# If you could only have 10 calibers.



## Remington 7400 (Dec 14, 2005)

I was reading over on another forum and ran across a thread that gave the following senerio.

You must pick 10 cartridges and the rifles to chamber them in to hunt every species of game in the world. Once you buy your 10 calibers/rifles, you can never buy another rifle again so choose wisely.

Remember to tell the caliber, manufacture, model and proposed use.

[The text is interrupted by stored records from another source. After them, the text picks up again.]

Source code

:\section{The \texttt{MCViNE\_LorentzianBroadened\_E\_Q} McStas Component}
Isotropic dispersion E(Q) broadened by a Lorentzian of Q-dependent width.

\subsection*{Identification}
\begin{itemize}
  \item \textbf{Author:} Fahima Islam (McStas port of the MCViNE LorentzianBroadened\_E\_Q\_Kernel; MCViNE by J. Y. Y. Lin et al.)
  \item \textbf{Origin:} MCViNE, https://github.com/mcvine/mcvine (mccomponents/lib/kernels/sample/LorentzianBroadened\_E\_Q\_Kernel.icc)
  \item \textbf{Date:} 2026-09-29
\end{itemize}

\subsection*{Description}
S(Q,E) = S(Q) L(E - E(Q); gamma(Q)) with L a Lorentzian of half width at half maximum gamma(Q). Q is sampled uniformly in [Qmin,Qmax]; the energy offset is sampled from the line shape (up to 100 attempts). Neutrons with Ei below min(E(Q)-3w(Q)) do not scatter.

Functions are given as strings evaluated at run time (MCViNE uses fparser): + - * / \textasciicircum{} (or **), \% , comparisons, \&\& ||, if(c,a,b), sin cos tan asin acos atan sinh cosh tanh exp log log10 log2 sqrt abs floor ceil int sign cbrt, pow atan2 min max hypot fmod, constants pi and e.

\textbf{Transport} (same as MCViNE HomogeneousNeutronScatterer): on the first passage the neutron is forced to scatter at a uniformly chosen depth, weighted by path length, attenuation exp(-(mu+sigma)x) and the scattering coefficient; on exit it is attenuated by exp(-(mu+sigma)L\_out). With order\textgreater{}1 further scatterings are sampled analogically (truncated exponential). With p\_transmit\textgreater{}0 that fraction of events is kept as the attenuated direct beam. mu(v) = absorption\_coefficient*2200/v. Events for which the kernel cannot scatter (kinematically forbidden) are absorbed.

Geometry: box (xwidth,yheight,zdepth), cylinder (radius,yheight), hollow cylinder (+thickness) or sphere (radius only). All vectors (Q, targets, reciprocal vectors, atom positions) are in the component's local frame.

Thought it might be fun to get this started here.

My picks:

.22 LR, Ruger 10/22, small game, squirrel and rabbit

.17 HMR, Ruger 77/17, small game, light varmint gun

.22-250, Remington 700 VSF, dedicated varmint/coyote rifle

.243, Remington 700 BDL, varmint, antelope

.30-06, Remington 7400, all around, deer, elk, black bear

.300 WBY Mag, Weatherby Mark V, all around long range rifle, deer, elk, bear, small African game

.375 H&H, Ruger M77 Safari, Grizzly, Medium African game

.35 Whelen, Remington 7400 carbine, Brush gun

.45/70, Marlin 1895G, Brush gun, Back-up gun, any big mean stuff that needs to be stopped

.458 Lott, Ruger M77 Safari, Big African game


----------



## zogman (Mar 20, 2002)

Interesting............ :sniper:

My 10 would be.

1) 22 rf Winchester model 61 open sights. Small game
2) 22rf Ruger 10/22 Small game
3) 223 Howa Bolt lt wt sporter. Varmits.
4) 22-250 Remington 700 Bolt med wt. med hvy barrel Varmits.
5) 6MM Rem 700 lt wt sporter. Large varmits, small deer.
6) 25-06 Custon Montana Bolt med wt med hvy barrel, big deer
7) 270 Custon Remington 700 Bolt lt wt sporter, big deer
8) 30/30 Marlin 336T with scope, deer and small bear.
9) 300 Win Mag Bolt, Elk, Moose, med Bear.
10) 458 Win Mag Bolt, Africa and Kodiak Bear

Hey I don't like this game I need more heaters........
:sniper:

I want a 17 HMR, I need My new 308 project, I need my old 270 with a med hwy 24 inch barrel, my Winchester 94 made in 1949. 7x57 Czec Bruno Mauser 98., 243 in Ruger No. 1,

O well as my wife says "at your age you don't need another gun"


----------



## canadianmoose (Jul 30, 2006)

well no need for 10

.22 for grouse and rabbit

30-06 for everything else.

maybe a .338 if i was to ever to go grizzlie hunting or affrican game hunting
and maybe a 22-250 if i wanted to varmint hunt


----------



## xHogHunter (Oct 25, 2005)

1: .17HMR
2: .22-250
3: .243
4: .270
5: 30-06
6: 338-06

Thats all folks!


----------



## Bore.224 (Mar 23, 2005)

.22 Win mag/ Ruger 10/22 Small game/varmint walking rifle
.223 remington/ model 7 CDL take up slack of 22 mag up to small deer.
.243 Winchester/Winchester 70 featherweight/ Deer and heavy varmint work
.7mm-08/ Deer/ black bear/ Remington 700 CDL
.7mm rem mag to add range to the former/ Browning Bar safari
.325 WSM/ Moose, bear, elk/ Winchester 70 Coyote
.458 Win Mag for that roug elephant. Ruger #1 single shot
.5.56mm/for quick follow up shots/ AR-15 Bushmaster
Well I guess thats all I need 8, see I dont ask for much :lol:


----------



## People (Jan 17, 2005)

only 10 that is not fair. These are like golf clubs. Each one fits a need. Granted golfers do not need as many as we do but they have quite a few clubs to chose from also. We normally do not carry more than 2 with us at any time unlike golfers. 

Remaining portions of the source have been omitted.